Le famose “Fab13” dimostrano di essere trainanti nell’innovazione, ricerca e crescita economica del Paese. Ecco le loro richieste alla politica per rendere sempre più forte il ruolo del farmaco italiano.
L’industria farmaceutica italiana va a gonfie vele e dimostra di essere settore trainante nella ricerca, nell’innovazione e nella crescita economica del Paese. Lo evidenzia l’ultimo rapporto della Fondazione Edison dedicato alle multinazionali a capitale italiano aderenti a Farmindustria, da cui emerge che il farmaco made in Italy ha prodotto nel 2023 ricavi per 16,8 miliardi di euro, di cui 12,8 ottenuti grazie all’export (pari al 76% del totale).

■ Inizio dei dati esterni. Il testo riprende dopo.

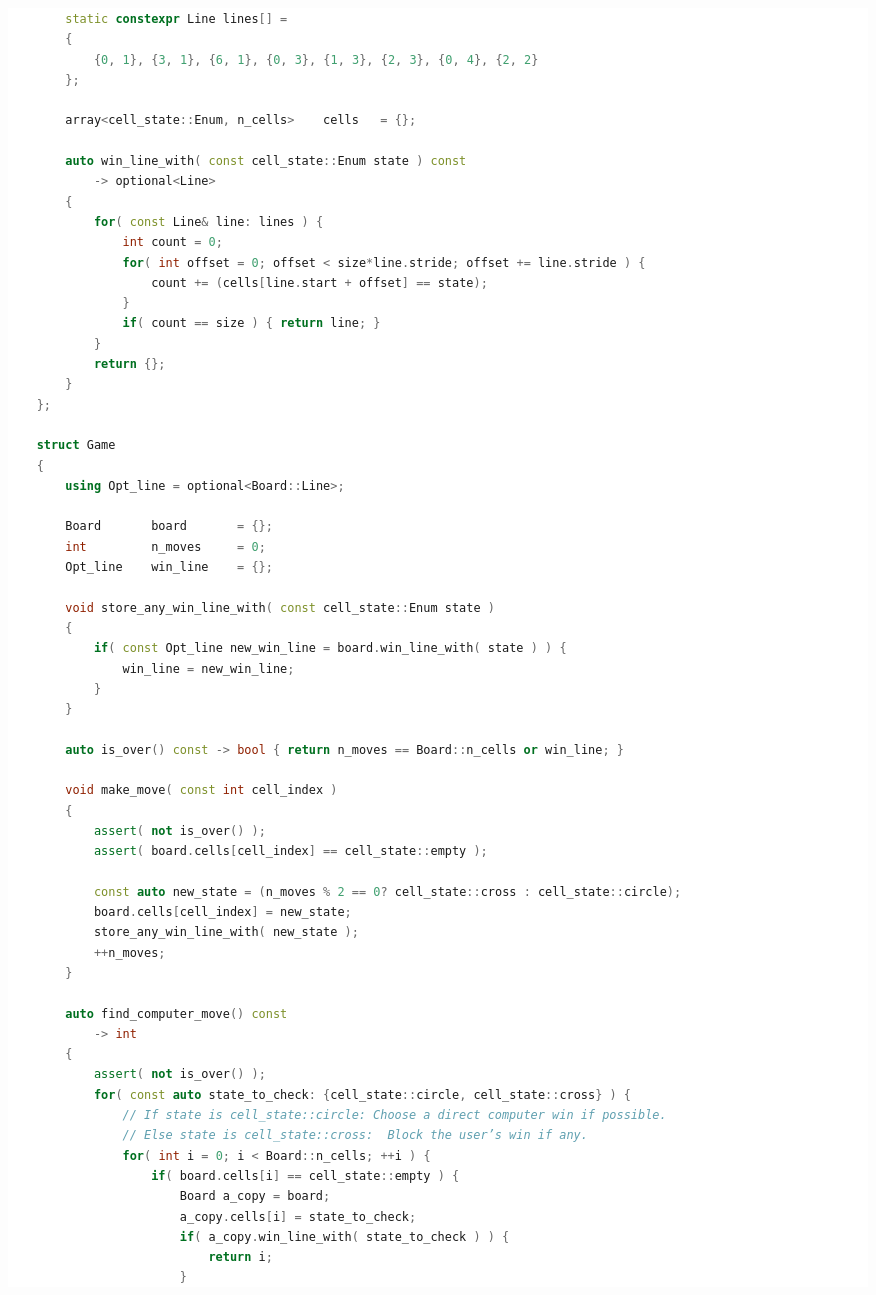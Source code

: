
 ```cpp
        static constexpr Line lines[] =
        {
            {0, 1}, {3, 1}, {6, 1}, {0, 3}, {1, 3}, {2, 3}, {0, 4}, {2, 2}
        };

        array<cell_state::Enum, n_cells>    cells   = {};

        auto win_line_with( const cell_state::Enum state ) const
            -> optional<Line>
        {
            for( const Line& line: lines ) {
                int count = 0;
                for( int offset = 0; offset < size*line.stride; offset += line.stride ) {
                    count += (cells[line.start + offset] == state);
                }
                if( count == size ) { return line; }
            }
            return {};
        }
    };

    struct Game
    {
        using Opt_line = optional<Board::Line>;

        Board       board       = {};
        int         n_moves     = 0;
        Opt_line    win_line    = {};

        void store_any_win_line_with( const cell_state::Enum state )
        {
            if( const Opt_line new_win_line = board.win_line_with( state ) ) {
                win_line = new_win_line;
            }
        }

        auto is_over() const -> bool { return n_moves == Board::n_cells or win_line; }

        void make_move( const int cell_index )
        {
            assert( not is_over() );
            assert( board.cells[cell_index] == cell_state::empty );

            const auto new_state = (n_moves % 2 == 0? cell_state::cross : cell_state::circle);
            board.cells[cell_index] = new_state;
            store_any_win_line_with( new_state );
            ++n_moves;
        }

        auto find_computer_move() const
            -> int
        {
            assert( not is_over() );
            for( const auto state_to_check: {cell_state::circle, cell_state::cross} ) {
                // If state is cell_state::circle: Choose a direct computer win if possible.
                // Else state is cell_state::cross:  Block the user’s win if any.
                for( int i = 0; i < Board::n_cells; ++i ) {
                    if( board.cells[i] == cell_state::empty ) {
                        Board a_copy = board;
                        a_copy.cells[i] = state_to_check;
                        if( a_copy.win_line_with( state_to_check ) ) {
                            return i;
                        }
```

Le aziende citate dal Rapporto -le famose “Fab13”- sono Alfasigma, Abiogen Pharma, Angelini Pharma, Chiesi Farmaceutici, Dompé Farmaceutici, I.B.N. Savio, Italfarmaco, Kedrion, Menarini, Molteni, Neopharmed Gentili, Recordati e Zambon, che insieme contano 67 siti produttivi, 43 centri di Ricerca & sviluppo e impiegano in Italia 15mila addetti (+32% rispetto il 2022). Inoltre, hanno acquisito aziende straniere per un valore di 1,7 miliardi di euro e nel 2023 hanno investito ben 3,4 miliardi di euro, di cui oltre uno destinato a R&S (+12% rispetto l’anno precedente).
“Stiamo andando nella direzione giusta” ha detto Alberto Chiesi, presidente delle industrie farmaceutiche italiane Fab13. “È dunque più che mai necessario consolidare la nostra competitività globale e continuare a generare valore per il Paese: abbiamo bisogno che le istituzioni siano al nostro fianco, perché è fondamentale un impegno forte e congiunto per affrontare le sfide future”.
Ma che cosa chiedono i Fab13 per continuare a svolgere questo importante ruolo e rendere sempre più forte il farmaco made in Italy? Innanzitutto, norme chiare e stabili, accompagnate da miglior interazione con i decisori politici, tesa a favorire la programmazione e gli investimenti e, soprattutto, che consenta di ridurre la burocrazia. Necessari anche un rafforzamento della tutela brevettuale, per proteggere l’innovazione e attrarre gli investimenti, accompagnata poi da riduzione della pressione fiscale e da incentivi che rendano l’Italia un hub di riferimento per la farmaceutica.
Infine, va migliorata la collaborazione Industria/Università, sia per poter disporre di talenti nel settore scientifico, sia per sostenere la ricerca sui farmaci orfani e sulle nuove terapie, mentre vanno semplificate le troppe norme e procedure burocratiche che ritardano l’approvazione e l’accesso ai farmaci sul mercato.